# RECORDS FOR PROCESSING:
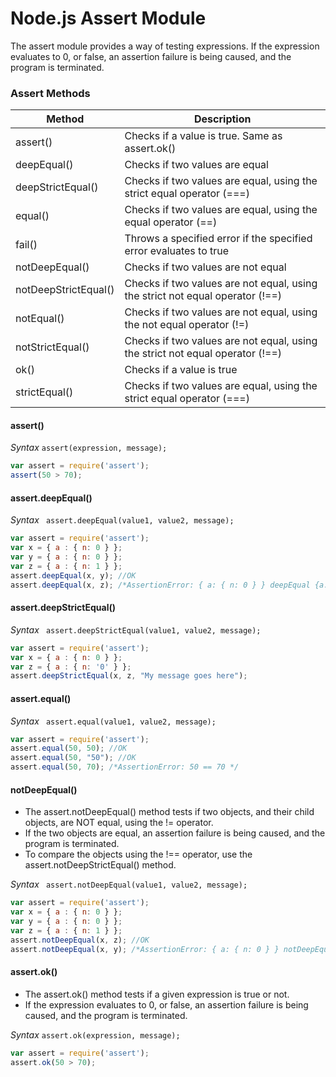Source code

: # Node.js Assert Module
The assert module provides a way of testing expressions. If the expression evaluates to 0, or false, an assertion failure is being caused, and the program is terminated.

### Assert Methods
Method | Description 
--- | ---
assert() | Checks if a value is true. Same as assert.ok()
deepEqual() | Checks if two values are equal
deepStrictEqual() | Checks if two values are equal, using the strict equal operator (===)
equal() | Checks if two values are equal, using the equal operator (==)
fail()	 | Throws a specified error if the specified error evaluates to true
notDeepEqual()	 | Checks if two values are not equal
notDeepStrictEqual() | Checks if two values are not equal, using the strict not equal operator (!==)
notEqual() | Checks if two values are not equal, using the not equal operator (!=)
notStrictEqual() | Checks if two values are not equal, using the strict not equal operator (!==)
ok() | Checks if a value is true
strictEqual() | Checks if two values are equal, using the strict equal operator (===)

#### assert()

*Syntax*
`assert(expression, message);`

```javascript
var assert = require('assert');
assert(50 > 70);
```

#### assert.deepEqual()

*Syntax*
` assert.deepEqual(value1, value2, message);`

```javascript
var assert = require('assert');
var x = { a : { n: 0 } };
var y = { a : { n: 0 } };
var z = { a : { n: 1 } };
assert.deepEqual(x, y); //OK
assert.deepEqual(x, z); /*AssertionError: { a: { n: 0 } } deepEqual {a: { n: 1 } }*/
```

#### assert.deepStrictEqual()

*Syntax*
` assert.deepStrictEqual(value1, value2, message);`

```javascript
var assert = require('assert');
var x = { a : { n: 0 } };
var z = { a : { n: '0' } };
assert.deepStrictEqual(x, z, "My message goes here");
```

#### assert.equal()

*Syntax*
` assert.equal(value1, value2, message);`

```javascript
var assert = require('assert');
assert.equal(50, 50); //OK
assert.equal(50, "50"); //OK
assert.equal(50, 70); /*AssertionError: 50 == 70 */
```

#### notDeepEqual()
- The assert.notDeepEqual() method tests if two objects, and their child objects, are NOT equal, using the != operator.
- If the two objects are equal, an assertion failure is being caused, and the program is terminated.
- To compare the objects using the !== operator, use the assert.notDeepStrictEqual() method.

*Syntax*
` assert.notDeepEqual(value1, value2, message);`

```javascript
var assert = require('assert');
var x = { a : { n: 0 } };
var y = { a : { n: 0 } };
var z = { a : { n: 1 } };
assert.notDeepEqual(x, z); //OK
assert.notDeepEqual(x, y); /*AssertionError: { a: { n: 0 } } notDeepEqual {a: { n: 0 } }*/
```

#### assert.ok()
- The assert.ok() method tests if a given expression is true or not.
- If the expression evaluates to 0, or false, an assertion failure is being caused, and the program is terminated.

*Syntax*
`assert.ok(expression, message);`

```javascript
var assert = require('assert');
assert.ok(50 > 70);
```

# PROBLEM TO SOLVE:
The records above are to be restated word for word, excluding all pictures.

# WRITTEN ANSWER:
Source code

: # Node.js Assert Module
The assert module provides a way of testing expressions. If the expression evaluates to 0, or false, an assertion failure is being caused, and the program is terminated.

### Assert Methods
Method | Description 
--- | ---
assert() | Checks if a value is true. Same as assert.ok()
deepEqual() | Checks if two values are equal
deepStrictEqual() | Checks if two values are equal, using the strict equal operator (===)
equal() | Checks if two values are equal, using the equal operator (==)
fail()	 | Throws a specified error if the specified error evaluates to true
notDeepEqual()	 | Checks if two values are not equal
notDeepStrictEqual() | Checks if two values are not equal, using the strict not equal operator (!==)
notEqual() | Checks if two values are not equal, using the not equal operator (!=)
notStrictEqual() | Checks if two values are not equal, using the strict not equal operator (!==)
ok() | Checks if a value is true
strictEqual() | Checks if two values are equal, using the strict equal operator (===)

#### assert()

*Syntax*
`assert(expression, message);`

```javascript
var assert = require('assert');
assert(50 > 70);
```

#### assert.deepEqual()

*Syntax*
` assert.deepEqual(value1, value2, message);`

```javascript
var assert = require('assert');
var x = { a : { n: 0 } };
var y = { a : { n: 0 } };
var z = { a : { n: 1 } };
assert.deepEqual(x, y); //OK
assert.deepEqual(x, z); /*AssertionError: { a: { n: 0 } } deepEqual {a: { n: 1 } }*/
```

#### assert.deepStrictEqual()

*Syntax*
` assert.deepStrictEqual(value1, value2, message);`

```javascript
var assert = require('assert');
var x = { a : { n: 0 } };
var z = { a : { n: '0' } };
assert.deepStrictEqual(x, z, "My message goes here");
```

#### assert.equal()

*Syntax*
` assert.equal(value1, value2, message);`

```javascript
var assert = require('assert');
assert.equal(50, 50); //OK
assert.equal(50, "50"); //OK
assert.equal(50, 70); /*AssertionError: 50 == 70 */
```

#### notDeepEqual()
- The assert.notDeepEqual() method tests if two objects, and their child objects, are NOT equal, using the != operator.
- If the two objects are equal, an assertion failure is being caused, and the program is terminated.
- To compare the objects using the !== operator, use the assert.notDeepStrictEqual() method.

*Syntax*
` assert.notDeepEqual(value1, value2, message);`

```javascript
var assert = require('assert');
var x = { a : { n: 0 } };
var y = { a : { n: 0 } };
var z = { a : { n: 1 } };
assert.notDeepEqual(x, z); //OK
assert.notDeepEqual(x, y); /*AssertionError: { a: { n: 0 } } notDeepEqual {a: { n: 0 } }*/
```

#### assert.ok()
- The assert.ok() method tests if a given expression is true or not.
- If the expression evaluates to 0, or false, an assertion failure is being caused, and the program is terminated.

*Syntax*
`assert.ok(expression, message);`

```javascript
var assert = require('assert');
assert.ok(50 > 70);
```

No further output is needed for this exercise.